И странно — мне приятен этот настрой на долгое ожидание, хотя вообще-то я человек не очень терпеливый и не всегда готов долго ждать. Есть люди и ситуации, которые пробуждают во мне нетерпеливое желание поскорее отделаться, и я не всегда могу его скрыть. Но работа писателя, которую я начал в относительно позднем возрасте, и работа в саду, которую я начал еще позже, постепенно научили меня, что есть процессы, которые нельзя и не стоит подгонять, потому что среди прочих условий, в которых они нуждаются, важную роль играет также время. Мне даже кажется иногда, что растения так же нуждаются в определенных порциях времени, как они нуждаются в определенных порциях воды и света.
И вот так, работая в саду, я научился ждать, пока подрастут те молодые деревья, которые я посадил там и которые растут теперь вместе со мной, медленно-медленно, и ждать укрупнения клубней, которые должны наполниться и созреть, прежде чем выпустят стебли и породят цветы, и ждать созревания семян, которые не прорастут, пока их внутренние часы не напьются вдоволь.
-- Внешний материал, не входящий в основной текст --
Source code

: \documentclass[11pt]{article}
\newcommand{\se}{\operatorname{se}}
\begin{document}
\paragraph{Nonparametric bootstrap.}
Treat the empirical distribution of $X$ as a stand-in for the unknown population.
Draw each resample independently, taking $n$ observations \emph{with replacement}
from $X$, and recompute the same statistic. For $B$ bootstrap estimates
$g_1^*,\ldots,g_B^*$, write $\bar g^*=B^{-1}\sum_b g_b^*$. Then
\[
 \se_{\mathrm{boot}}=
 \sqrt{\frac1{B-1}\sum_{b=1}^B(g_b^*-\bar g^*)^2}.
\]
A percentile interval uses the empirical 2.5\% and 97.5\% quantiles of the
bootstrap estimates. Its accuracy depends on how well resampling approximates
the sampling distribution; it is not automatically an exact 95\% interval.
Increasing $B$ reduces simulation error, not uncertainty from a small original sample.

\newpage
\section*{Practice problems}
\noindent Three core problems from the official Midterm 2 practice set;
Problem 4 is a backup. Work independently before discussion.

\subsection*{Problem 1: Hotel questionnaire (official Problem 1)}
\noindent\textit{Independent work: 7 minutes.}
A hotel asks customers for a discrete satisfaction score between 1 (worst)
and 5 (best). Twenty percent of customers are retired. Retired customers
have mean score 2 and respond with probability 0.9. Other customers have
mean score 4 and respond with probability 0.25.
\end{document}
Точно так же за письменным столом я жду рассказа, который должен созреть медленно-медленно, привыкнуть к своим героям и узнать своего автора, и жду слов, которые должны привыкнуть к соседним словам и к сюжету, который все эти слова вместе потом понесут. И рассказ, и слова — все они нуждаются в определенной порции времени, и эта потребность на моем садоводческом языке означает терпение.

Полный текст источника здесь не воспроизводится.